The musical opens with the energy of a New Orleans party, big and bold, and doesn’t let up until the end.
Based on Greek mythology, “Hadestown” tells the dual love stories of Orpheus and Eurydice, along with Hades and Persephone, and how they intertwine.
But Anaïs Mitchell, who wrote the story, lyrics, and music for “Hadestown” makes it so much more with layers upon layers of concepts such as how we shape our destiny, the haves vs. the have-nots, and how doubt can ruin everything.
Or you can just sit back, not think, and let the music carry you along in the story, which is easy to do as Mitchell has created a soundtrack that runs from rock ballads to cajun and blues-influenced jams that will have you grooving in your seat.
The performances were top notch by everyone, especially the four leads, and our narrator, the god Hermes, played with exuberance and sass by Nathan Lee Graham. He lets you know before the first note even drops you’re in for a ride.
Listening to Chibueze Ihuoma sing his heart out with emotion and an aching falsetto, it’s easy to understand this “gift” Orpheus has that was given to him by the Muses.
As his love Eurydice, Hannah Whitley’s strong voice is infused with anger, despair, and doubt as the character, in a moment of weakness, makes a pact she later regrets.
And as the original star-crossed lovers, Hades, the god of the Underworld, and his bride Persephone, goddess of Spring and vegetation, Matthew Patrick Quinn’s deep bass and Lindsey Hailes’ powerful voice danced with each other as the characters fall out of love, then back in.
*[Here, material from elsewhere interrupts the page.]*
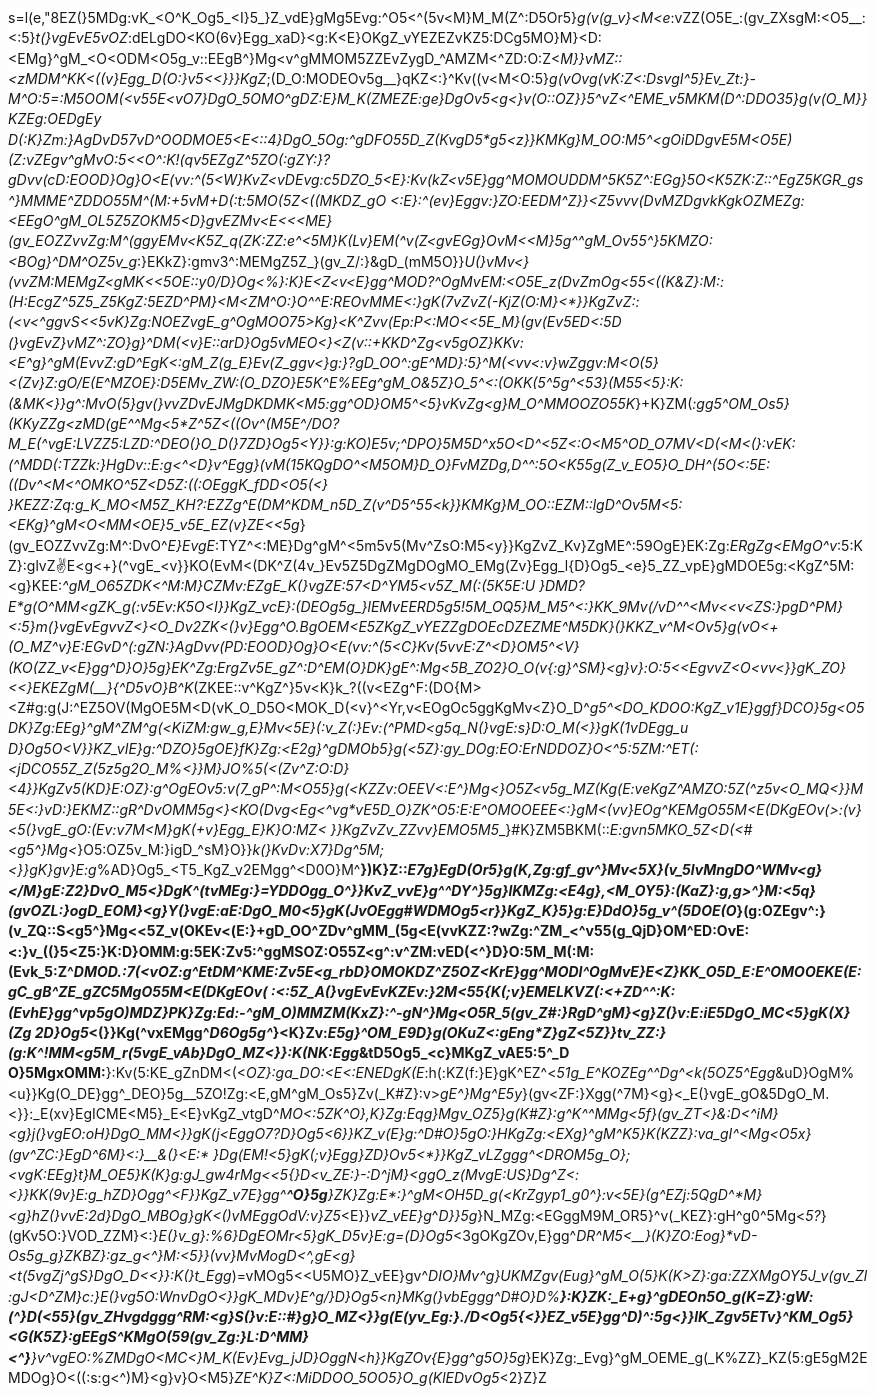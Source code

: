 s=l(e,"8EZ(}5MDg:vK_<O^K_Og5_<I}5_}Z_vdE}gMg5Evg:^O5<^(5v<M}M_M(Z^:D5Or5}_g(v(g_v}<M<e_:vZZ(O5E_:(gv_ZXsgM:<O5__:<:5}_t(}vgEvE5vOZ_:dELgDO<KO(6v}Egg_xaD}<g:K<E}OKgZ_vYEZEZvKZ5:DCg5MO}M}<D:<EMg}^gM_<O<ODM<O5g_v::EEgB^}Mg<v^gMMOM5ZZEvZygD_^AMZM<^ZD:O:Z<_M}}vMZ::<zMDM^KK<((v}Egg_D(O:}v5<<}}}KgZ_;(D_O:MODEOv5g__}qKZ<:}^Kv((v<M<O:5}_g(_vOvg(vK:Z<:DsvgI^__5}Ev_Zt:}-M^O:5=:M5OOM(<v55E<vO7}DgO_5OMO^gDZ:E}M_K(ZMEZE:ge}DgOv5<g<}v_(O::OZ}}5^vZ<^EME_v5MKM(D^:DDO35}_g(v(O_M}}KZEg:OEDgEy D_(:K}Zm:}AgDvD57vD^OODMOE5<E<::4}DgO_5Og:^gDFO55D_Z(KvgD5*g5_<z}}KMKg}M_OO:M5^<gOiDDgvE5M<O5E_)(Z:vZEgv^gMvO:5<<O^:K!(qv5EZgZ^5ZO(:_gZY:}?gDvv(cD:EOOD}Og}O<E(vv:^(5_<W}_KvZ<vDEvg:c5DZO_5_<E}:Kv(kZ<v5E}gg^_MOMOUDDM^5K5Z^:_EGg}5O<K5ZK:Z::^EgZ5KGR_gs^}MMME^ZDDO55M_^(_M:+5vM+D(:t:5MO(5Z<((MKDZ_gO <:E}:_^(ev}Eggv:}ZO:_EEDM^Z}}<Z5vvv(DvMZDgvkKgkOZMEZg:<EEgO^gM_OL5Z5ZOKM5<D}gvEZMv<E<<<ME_}(gv_EOZZvvZg:M^(ggyEMv<K5Z_q(ZK:ZZ:_e^<5M}K_(Lv}EM(^v(Z<gvEGg}OvM<<M}5g^^gM_Ov55_^}5KMZO:<BOg}^DM^OZ5v_g_:}EKkZ}:gmv3^:MEMgZ5Z_}(gv_Z/:}&gD_(mM5O}}__U(}vMv<}(vvZM:MEMgZ<gMK<<5OE::y0/D}Og<%}:K}E<Z<v<E}gg^_MOD?^OgMvEM:<O5E_z(DvZmOg<55<((_K&Z}:M::(H:_EcgZ^5Z5_Z5KgZ:5EZD_^PM}<M<ZM^O:}O_^^E:REOvMME<:}gK_(7vZvZ(-KjZ(O:M}<*}}KgZvZ:_:(<v<^ggvS<_<5vK}Zg:_NOEZvgE_g^OgMOO75>Kg}<K^Zvv(Ep:P<:MO<<5E_M}(gv(Ev5ED<:5D_ (}vgEvZ}vMZ^:ZO}g}^DM(<v}_E::_arD}Og5vMEO<}_<Z(v::+KKD^Zg_<v5gOZ}KKv:<E^g}^gM_(EvvZ:gD^EgK<:gM_Z(g_E}Ev(Z_ggv<}g:}?gD_OO^:gE^MD}:5}^_M(<vv<:v}wZggv:M<O(5}_<(Zv}Z:gO/E(E^_MZOE}:D5EMv_ZW:(O_DZO}E5K^E%EEg_^gM_O&5Z}_O_5^<:(OKK(5^5g^<_53_}(M55<5}:K:(&MK<}}g^:MvO(5}gv(}vvZDvEJMgDKDMK<M5:gg^OD}OM5^<5}vKvZg<g}M_O^MMOOZO55K__}+K}ZM(_:gg5^OM_Os5}(KKyZZg<zMD(gE^^Mg<_5*_Z_^5Z<((Ov^(M5E^/DO?M_E(^vgE_:LVZZ5:_LZD:^_DEO(}O_D(}7ZD}Og5_<Y}}:g:KO)E5v;^_DPO}5M5D^x5O<D^<_5Z<:O_<M5^OD_O7MV<D(<M<(}:vEK:(^MDD(:TZZk:}HgDv::E:g<^<D}v^Egg_}(vM(15KQgDO^<M5OM}D_O}FvMZDg_,_D^^:5O<K55g(Z_v_EO5}O_DH^(5O<:5E:((Dv^<_M<^OMKO^5Z<D5Z:_((:OEggK_fDD<O5(<} }KEZZ:Zq:g_K_MO<M5Z_KH?:EZZg^E(DM^KDM_n5D_Z(_v^D5^55_<k}}KMKg}M_OO::EZM::lgD^Ov5M<5:<EKg}^gM_<O<MM<OE}5_v5E_EZ(v}ZE<<5g_}(gv_EOZZvvZg:M^:DvO^_E}EvgE_:TYZ^<:ME}Dg^gM^<5m5v5(Mv^ZsO:M5<y}}KgZvZ_Kv}ZgME^:59OgE}EK:Zg:_ERgZg<EMgO^v_:5:K Z}:glvZ:v:E<g<+}(^vgE_<v}}KO(EvM<(DK^Z(4v_}Ev5Z5DgZMgDOgMO_EMg(Zv}Egg_l{D}Og5_<e}5_ZZ_vpE}gMDOE5g:<KgZ^5M:<g}KEE:_^gM_O65ZDK<^M:_M}__CZMv:EZgE_K(}vgZE:57<D_^YM5<v5Z_M(:(5K5E_:U }DMD?E*g(O^MM<gZK_g(:v5Ev:K5O<I}}KgZ_vcE}:_(_DEOg5g__}lEMvEERD5g5!5M_OQ5}_M_M5^<:}KK_9Mv(/vD^^<Mv<<v<ZS:}pgD_^PM}<:5}_m(}vgEvEgvvZ<}<O_Dv2ZK<(}v}Egg_^O.BgOEM<E5ZKgZ_vYEZZgDOEcDZEZME^M5DK}(}KKZ_v^M<Ov5}_g(_vO<+(O_MZ^v}E_:EGvD^(:_gZN:}AgDvv(PD:EOOD}Og}O<E(vv:^(5_<C}_Kv(5vvE_:Z^<D}OM5^<V}(KO(ZZ_v<E}gg^_D}O}5g__}EK^Zg:_ErgZv5E_gZ^:D_^EM(_O}DK}gE^:Mg<_5B_ZO2}O_O(v{:g}^SM}<g}v}:O:5<_<EgvvZ<O<vv<}}gK_ZO}<_<}EKEZgM(__}{^D5vO}B^K_(ZKEE::v^KgZ^}5v<K}k_?((v<EZg^F:(DO{M><Z#g:g(J:^EZ5OV(MgOE5M<D(vK_O_D5O<MOK_D(<v}^<Yr,v<EOgOc5ggKgMv<Z}O_D^_g5^<DO_KDOO:KgZ_v1E}ggf}DCO}5g<O5DK}Zg:_EEg}^gM_^ZM^_g(<KiZM:gw_g,E}Mv<_5E_}(:v_Z(:}Ev:(^PMD<g5q_N(}vgE_:_s}D:O_M(<}}gK_(1vDEgg_u D}Og5O<V}}_KZ_vIE}g:^_DZO}5gOE}fK}Zg:<E2g}^gDMOb5}_g(<_5Z}:gy_DOg:EO:ErNDDOZ}O_<^5:5ZM:^ET(:<jDCO55Z_Z(5z5g2O_M%<}}M}JO%5(_<(Zv^Z:O:D}<4}}KgZv5(KD}E:OZ}:g^OgEOv5:v(7_gP^:M<O55}_g(<KZZv:OEEV<:E^}Mg<_}O5Z<v5g_MZ(Kg(E:veKgZ^AMZO:5Z__(^z5v<O_MQ<}}M5E<:}vD:}EKMZ::gR^DvOMM5g<}<KO(Dvg<Eg<^vg*vE5D_O}ZK^O5:_E_:E^OMOOEEE<:}gM<(vv}EOg^KEMgO55M<E(DKgEOv(>:(v}<_5(}vgE_gO:(Ev:v7M<M}gK_(+v}Egg_E}K}O:MZ< }}KgZvZv_ZZvv}EMO5M5__}#K}ZM5BKM(::_E:gvn5MKO_5Z<D(<#<g5^}Mg<_}O5:OZ5v_M:}igD_^sM}O}}__k(}KvDv:X7}Dg^5M;<}}gK_}gv}E:g_%AD}Og5_<T5_KgZ_v2EMgg^<D0O}M^__})K}Z::_E7g}EgD(Or5}_g(_K,Zg:gf_gv^}Mv<_5X_}(_v_5lvMngDO^WMv<g}<_/M}_gE_:Z2}DvO_M5<}DgK^(tvMEg:}=YDDOgg_O^}}KvZ_vvE}g^^_DY^}5g__}lKMZg:<E4g},<M_OY5}_:(_KaZ}:g,_g>^}M:<_5q_}(gvOZL:}ogD_EOM}<g}__Y(}vgE_:aE:DgO_M0<5}gK_(JvOEgg_#WDMOg5_<r}}KgZ_K}5}g:E}DdO}5g_v^(5DOE(O_}(g:OZEgv^:}(v_ZQ::S<g5^}Mg<<5Z_v(OKEv<(E:}+gD_OO^ZDv^gMM_(5g<E(vvKZZ:?wZg:^ZM_<^v55(g_QjD}OM^ED:OvE:<:}v_((}5<Z5:}K:D}OMM:g:5EK:Zv5:^ggMSOZ:O55Z<g^:v^ZM:vED(<^}D}O:5M_M(:M:(Evk_5:Z^_DMOD.:_7(<vOZ:g^EtDM^KME:Zv5E<g_rbD}OMOKDZ^Z5OZ<KrE}gg^_MODI^OgMvE}E<Z}KK_O5D_E_:E^OMOOEKE(E:gC_gB^ZE_gZC5MgO55M<E(DKgEOv( :<:5Z_A(}vgEvEvKZEv:}2M<55{K_(;v}EMELKVZ(:<+ZD^^:K:(EvhE}gg^vp5gO)MDZ}PK}Zg:_Ed:-^gM_O)MMZM(_KxZ}:^-_gN^}Mg<O5R_5(gv_Z#:}RgD_^gM}<g}__Z(}v:E_:iE5DgO_MC<5}gK_(X_}(Zg_ 2D}Og5_<(}}Kg(^vxEMgg^_D6Og5g^_}<K}Zv:_E5g}^OM_E9D}_g(OKuZ<:gEng*Z}gZ<_5Z_}}tv_ZZ:}(g:K^!MM<g5M_r(5vgE_vAb}DgO_MZ<}}:K_(NK:Egg_&tD5Og5_<c}MKgZ_vAE5:5^_D O}5MgxOMM:__}:Kv(5:KE_gZnDM<(<_OZ}:ga_DO:<E<:ENEDgK(E_:h(:KZ(f:}E}gK^EZ^<_51g_E^KOZEg^^Dg^<k(5OZ5^Egg_&uD}OgM%<u}}Kg(O_DE}gg^_DEO}5g__5ZO!Zg:<E,gM^gM_Os5}Zv(_K#Z}:v>_gE^}Mg^E5y_}(gv<ZF:}Xgg(^7M}<g}<_E(}vgE_gO&5DgO_M.<}}:_E(xv}EgICME<M5}_E<E}vKgZ_vtgD^_MO<:5ZK^_O},K}Zg:_Eqg}Mgv_OZ5}_g(_K#Z}:g^_K^^MMg<_5f_}(gv_ZT<}&:D<^iM}<g}__j(}vgEO:oH}DgO_MM<}}gK_(j_<EggO7?D}Og5_<6}}_KZ_v(E}g:^_D#O}5gO:}HKgZg:<EXg}^gM_^K5}_K(_KZZ}:va_gI^<Mg<O5x_}(gv^ZC:}EgD_^6M}<:}__&(}<_E_:* }Dg(EM!<5}gK_(;v}Egg_}ZD}Ov5_<*}}KgZ_vLZggg^<DROM5g_O};<vgK:_EEg}t}M_OE5}_K(_K}g_:gJ_gw4rMg<<5{_}D<v_ZE:}-:D_^jM}<ggO_z(MvgE_:US}Dg^Z<:<}}KK_(9v}E:g_hZD}Ogg^<F}}KgZ_v7E}gg^__^O}5g__}ZK}Zg:_E*:}^gM<OH5D_g(<KrZgyp1_g0^}:v<_5E_}(g^EZj:5QgD_^*M}<g}_hZ(}vvE_:2d}DgO_MBOg}gK<()vMEggOdV:v}Z5_<E}}_vZ_vEE}g_^_D}}_5g__}N_MZg:<EGggM9M_OR5}^v(_KEZ}:gH^g0^5Mg<_5?_}(gKv5O:}VOD_ZZM}<:}__E(}v_g}:%6}DgEOMr<5}gK_D5v}E:g_=(D}Og5_<3gOKgZOv,E}gg^_DR^M5<__}(K}ZO:_Eog}*vD-Os5g_g}ZKBZ}:gz_g<^}M:<_5}_}(vv_}MvMogD<^,gE<g}<_t(5vgZj^gS}DgO_D<<}}:K_(}t_Egg_)=vMOg5<<U5MO}Z_vEE}gv^_DIO}Mv^g}UKMZgv(Eug}^gM_O(5}_K(_K>Z}:ga_:ZZXMgOY5J_v(gv_Zl:gJ<D_^ZM}c:}__E(}vg5O:WnvDgO<M><}}gK_MDv}E^g_/}D}Og5_<n}MKg(}vbEggg^_D#O}D%__}:K}ZK:_E+g}^gDEOn5O_g(_K=Z}:gW_:(^}D(<_55_}(gv_ZHvgdggg^RM:<g}__S(}v:E_::#}g}O_MZ<}}g(E(yv_Eg:}./D<Og5_{<}}_EZ_v5E}gg^_D)^:5g<}}lK_Zgv5ETv}^KM_Og5}<G(_K5Z}:gEEgS^KMgO(59__(gv_Zg:}L:D_^MM}<^}__}v^vgEO:%ZMDgO<MC<}M_K_(Ev}Evg_jJD}OggN<h}}KgZOv{E}gg^_g5O}5g__}EK}Zg:_Evg}^gM_OEME_g(_K%ZZ}_KZ(5:gE5gM2EMDOg}O<((:s:g<^)M}<g}v}O<M5}_ZE^K}Z<:MiDDOO_5OO5}O_g(KlEDvOg5_<2}Z}Z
Kudos also to the three Fates (Dominique Kempf, Belén Moyano and Nyla Watson) who wind the stories together, and to the band and backing dancers/singers who provide a solid base for the others to shine.
The only thing I wasn’t a fan of was the spotlights that shone out into the darkness of the audience during certain moments (especially in the Underworld-set moments). It really hurt my eyes and made it hard to see the stage.
But it’s a minor quibble.
“Hadestown” is can’t-miss musical theater, so don’t miss your chance to see it while it’s at the Dr. Phillips Center here in Orlando through this Sunday, December 18, 2022.
As of this post a few tickets are still available for select nights, and can be purchased at DrPhillipsCenter.org.
Disclaimer: CSO received media tickets for purposes of review. As always, my opinions are honest, and my own.